[Stored data entries]

┌──

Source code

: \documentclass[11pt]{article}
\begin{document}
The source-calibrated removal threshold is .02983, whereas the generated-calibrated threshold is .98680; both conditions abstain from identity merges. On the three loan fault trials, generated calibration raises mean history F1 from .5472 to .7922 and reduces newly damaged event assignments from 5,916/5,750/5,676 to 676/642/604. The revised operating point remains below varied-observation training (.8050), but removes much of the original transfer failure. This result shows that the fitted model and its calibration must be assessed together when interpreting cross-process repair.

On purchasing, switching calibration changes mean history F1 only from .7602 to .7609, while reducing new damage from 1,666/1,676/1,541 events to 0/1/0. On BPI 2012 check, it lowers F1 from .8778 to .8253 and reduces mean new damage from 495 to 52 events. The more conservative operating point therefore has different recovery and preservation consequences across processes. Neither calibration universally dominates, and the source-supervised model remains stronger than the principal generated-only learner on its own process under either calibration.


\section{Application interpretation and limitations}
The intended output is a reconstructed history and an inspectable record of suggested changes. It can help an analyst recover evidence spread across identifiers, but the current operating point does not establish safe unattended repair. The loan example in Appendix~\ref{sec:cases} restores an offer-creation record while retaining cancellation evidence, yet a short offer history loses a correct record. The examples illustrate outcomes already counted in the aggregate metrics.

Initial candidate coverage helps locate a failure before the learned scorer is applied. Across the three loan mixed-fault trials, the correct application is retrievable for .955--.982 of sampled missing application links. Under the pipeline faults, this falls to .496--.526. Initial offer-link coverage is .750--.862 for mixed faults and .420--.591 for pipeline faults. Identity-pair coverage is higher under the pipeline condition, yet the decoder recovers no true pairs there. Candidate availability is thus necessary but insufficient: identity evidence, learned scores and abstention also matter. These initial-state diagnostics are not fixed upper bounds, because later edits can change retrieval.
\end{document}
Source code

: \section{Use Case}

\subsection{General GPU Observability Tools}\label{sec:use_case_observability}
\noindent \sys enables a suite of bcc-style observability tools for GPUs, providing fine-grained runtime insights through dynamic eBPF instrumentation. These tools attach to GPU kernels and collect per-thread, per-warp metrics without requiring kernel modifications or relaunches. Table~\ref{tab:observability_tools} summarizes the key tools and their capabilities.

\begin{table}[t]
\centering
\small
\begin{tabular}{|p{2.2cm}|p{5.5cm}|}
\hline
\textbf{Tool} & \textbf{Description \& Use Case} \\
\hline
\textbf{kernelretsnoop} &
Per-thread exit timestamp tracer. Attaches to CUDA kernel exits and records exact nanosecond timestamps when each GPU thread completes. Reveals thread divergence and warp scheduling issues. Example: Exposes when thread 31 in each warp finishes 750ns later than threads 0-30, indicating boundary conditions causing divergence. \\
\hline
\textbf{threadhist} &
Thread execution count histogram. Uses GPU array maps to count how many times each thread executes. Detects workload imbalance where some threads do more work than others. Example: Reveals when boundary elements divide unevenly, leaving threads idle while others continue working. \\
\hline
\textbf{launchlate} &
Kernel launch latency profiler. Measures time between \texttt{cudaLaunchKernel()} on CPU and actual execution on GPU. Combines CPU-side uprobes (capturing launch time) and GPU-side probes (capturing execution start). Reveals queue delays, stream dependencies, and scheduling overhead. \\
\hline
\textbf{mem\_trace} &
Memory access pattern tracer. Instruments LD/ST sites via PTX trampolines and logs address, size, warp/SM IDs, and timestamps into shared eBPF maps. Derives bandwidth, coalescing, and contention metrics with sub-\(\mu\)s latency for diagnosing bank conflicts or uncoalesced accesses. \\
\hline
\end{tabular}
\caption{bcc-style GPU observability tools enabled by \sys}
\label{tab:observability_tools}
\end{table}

└──

Task directions: Please copy each line of the records above that holds the word "style".

Solution for this exercise:
\noindent \sys enables a suite of bcc-style observability tools for GPUs, providing fine-grained runtime insights through dynamic eBPF instrumentation. These tools attach to GPU kernels and collect per-thread, per-warp metrics without requiring kernel modifications or relaunches. Table~\ref{tab:observability_tools} summarizes the key tools and their capabilities.
\caption{bcc-style GPU observability tools enabled by \sys}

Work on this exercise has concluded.